JAMBERITA.COM - Gubernur Jambi Al Haris meresmikan Aplikasi Sistem Informasi Sampel Pelanggan (SIPelamban) Badan POM (BPOM) Provinsi Jambi di Swissbell Hotel Jambi, Selasa (23/11/2020).

Selain peluncuran Aplikasi SIpelamban, BPOM Jambi juga melakukan Deklarasi Komitmen Zona Integritas dan Forum Grup Discussion (FGD) Jejaring Laboratorium Pengujian.

Al Haris mengatakan BPOM Jambi sudah menunjukkan niat baiknya dalam mengajak pegawainya berkomitmen untuk menciptakan sebuah integritas di wilayah kerja Balai POM Jambi.

Menurut Al Haris dengan komitmen ini sampai ke bawahnya pun harus baik."Karena sudah waktunya kita berkomitmen apalagi Balai POM melayani masyarakat dan ini sangatlah kompleks," katanya.

"Mereka harus mengawasi makanan dan minum warga, luar biasa tentunya Balai POM di tengah keberadaan mereka dengan tanggung jawab yang berat ini mereka selalu ingin membenahi, ya pelan-pelan memantapkan dirinya dan mereka juga bersinergi dengan Pemerintah Daerah (Pemda) melayani masyarakat," ujarnya.

Al Haris mengatakan bahwa aplikasi SIpelamban ini sangat membantu masyarakat dalam pelayanan karena ini memudahkan pelayanan dan apa saja yang menjadi kebutuhan masyarakat aplikasi mudah di akses.

"Kita mengetahui bahwa sangat banyak di pasar-pasar yang kita anggap berbahaya dan itu tidak mungkin terseleksi oleh masyarakat, karena di samping kemasan kemasan yang dibuat sedemikian rupa sehingga menarik hati orang untuk membelinya.

Sementara mereka tidak tahu apa isi dan kualitasnya, sehingga sangat diharapkan peran dari Balai POM untuk memeriksa itu semua," pintanya.

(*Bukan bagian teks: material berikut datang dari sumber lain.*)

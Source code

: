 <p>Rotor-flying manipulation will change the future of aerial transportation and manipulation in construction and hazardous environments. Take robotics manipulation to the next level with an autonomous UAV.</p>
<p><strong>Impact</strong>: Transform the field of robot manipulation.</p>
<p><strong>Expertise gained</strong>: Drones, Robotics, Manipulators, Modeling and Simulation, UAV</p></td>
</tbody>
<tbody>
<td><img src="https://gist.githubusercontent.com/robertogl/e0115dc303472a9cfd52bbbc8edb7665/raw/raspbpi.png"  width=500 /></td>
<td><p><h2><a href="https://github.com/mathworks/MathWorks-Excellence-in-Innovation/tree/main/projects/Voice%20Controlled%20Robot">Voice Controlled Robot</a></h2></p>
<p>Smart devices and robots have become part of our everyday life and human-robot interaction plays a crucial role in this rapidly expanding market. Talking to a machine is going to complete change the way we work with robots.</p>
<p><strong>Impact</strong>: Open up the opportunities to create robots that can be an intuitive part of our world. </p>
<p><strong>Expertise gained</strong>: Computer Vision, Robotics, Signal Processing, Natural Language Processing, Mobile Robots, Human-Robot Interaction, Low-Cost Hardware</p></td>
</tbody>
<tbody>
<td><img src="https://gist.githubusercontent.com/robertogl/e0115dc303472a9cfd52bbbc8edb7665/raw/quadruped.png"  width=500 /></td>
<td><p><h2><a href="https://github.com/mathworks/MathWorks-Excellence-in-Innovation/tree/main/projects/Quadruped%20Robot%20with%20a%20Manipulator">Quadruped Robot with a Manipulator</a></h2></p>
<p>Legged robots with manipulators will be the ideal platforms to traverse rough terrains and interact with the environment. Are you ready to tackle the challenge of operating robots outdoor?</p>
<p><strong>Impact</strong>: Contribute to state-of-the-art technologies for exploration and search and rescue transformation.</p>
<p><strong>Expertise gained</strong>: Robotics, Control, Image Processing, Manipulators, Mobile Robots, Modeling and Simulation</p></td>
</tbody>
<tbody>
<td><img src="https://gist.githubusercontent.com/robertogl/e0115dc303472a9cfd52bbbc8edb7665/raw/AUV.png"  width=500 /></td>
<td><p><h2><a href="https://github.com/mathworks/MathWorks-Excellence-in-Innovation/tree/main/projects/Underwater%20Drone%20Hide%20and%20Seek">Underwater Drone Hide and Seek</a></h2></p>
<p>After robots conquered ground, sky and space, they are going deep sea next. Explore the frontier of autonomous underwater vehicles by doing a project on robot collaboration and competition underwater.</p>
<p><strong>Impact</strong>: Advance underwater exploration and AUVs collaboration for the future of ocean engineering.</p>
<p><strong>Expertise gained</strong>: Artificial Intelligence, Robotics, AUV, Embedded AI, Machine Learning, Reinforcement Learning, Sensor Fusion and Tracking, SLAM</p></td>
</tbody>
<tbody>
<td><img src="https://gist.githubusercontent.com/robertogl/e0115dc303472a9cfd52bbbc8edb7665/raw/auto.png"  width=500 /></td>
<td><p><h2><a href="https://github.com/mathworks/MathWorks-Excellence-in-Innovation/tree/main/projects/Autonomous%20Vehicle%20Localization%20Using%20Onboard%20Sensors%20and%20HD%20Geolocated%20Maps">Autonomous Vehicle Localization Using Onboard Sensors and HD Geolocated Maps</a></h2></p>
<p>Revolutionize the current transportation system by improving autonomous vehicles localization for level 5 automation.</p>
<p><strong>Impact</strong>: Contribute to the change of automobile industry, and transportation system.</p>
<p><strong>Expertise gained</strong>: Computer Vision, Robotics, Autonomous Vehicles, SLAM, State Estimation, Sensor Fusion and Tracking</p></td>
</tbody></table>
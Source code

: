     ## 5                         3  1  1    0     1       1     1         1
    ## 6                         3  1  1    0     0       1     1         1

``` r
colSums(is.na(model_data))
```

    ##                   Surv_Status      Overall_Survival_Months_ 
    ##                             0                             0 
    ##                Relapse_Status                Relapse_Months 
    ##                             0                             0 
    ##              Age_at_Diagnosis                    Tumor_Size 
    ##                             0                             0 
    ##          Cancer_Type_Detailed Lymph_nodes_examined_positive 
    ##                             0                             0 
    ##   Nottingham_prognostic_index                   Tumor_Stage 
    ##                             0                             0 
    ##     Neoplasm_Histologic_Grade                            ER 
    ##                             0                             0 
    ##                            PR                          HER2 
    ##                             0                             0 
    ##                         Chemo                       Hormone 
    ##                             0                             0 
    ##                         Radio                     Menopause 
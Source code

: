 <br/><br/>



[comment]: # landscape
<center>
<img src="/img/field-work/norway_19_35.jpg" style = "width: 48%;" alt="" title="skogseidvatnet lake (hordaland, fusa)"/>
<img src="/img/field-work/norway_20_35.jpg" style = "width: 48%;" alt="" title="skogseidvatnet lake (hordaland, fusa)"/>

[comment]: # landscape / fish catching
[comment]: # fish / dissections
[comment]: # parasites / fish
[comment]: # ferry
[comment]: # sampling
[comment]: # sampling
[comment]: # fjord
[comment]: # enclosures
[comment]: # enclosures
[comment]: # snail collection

Al Haris berharap mudah-mudahan dengan niat yang baik pada FGD itu pula Balai POM semakin kuat, semakin tangguh dan semakin mempunyai jaringan di tengah-tengah masa depan. "Tentunya kami men-support acara ini," pungkasnya.

Kepala Balai POM Provinsi Jambi Ahmad Rifqi menjelaskan bahwa Indeks pelayanan publik di Balai POM di Jambi mengalami peningkatan dari 3.51 di tahun 2020 dan 4.32 di tahun 2021, dan IKM dari 86.62 tahun 2020 menjadi 89.02 di tahun 2021.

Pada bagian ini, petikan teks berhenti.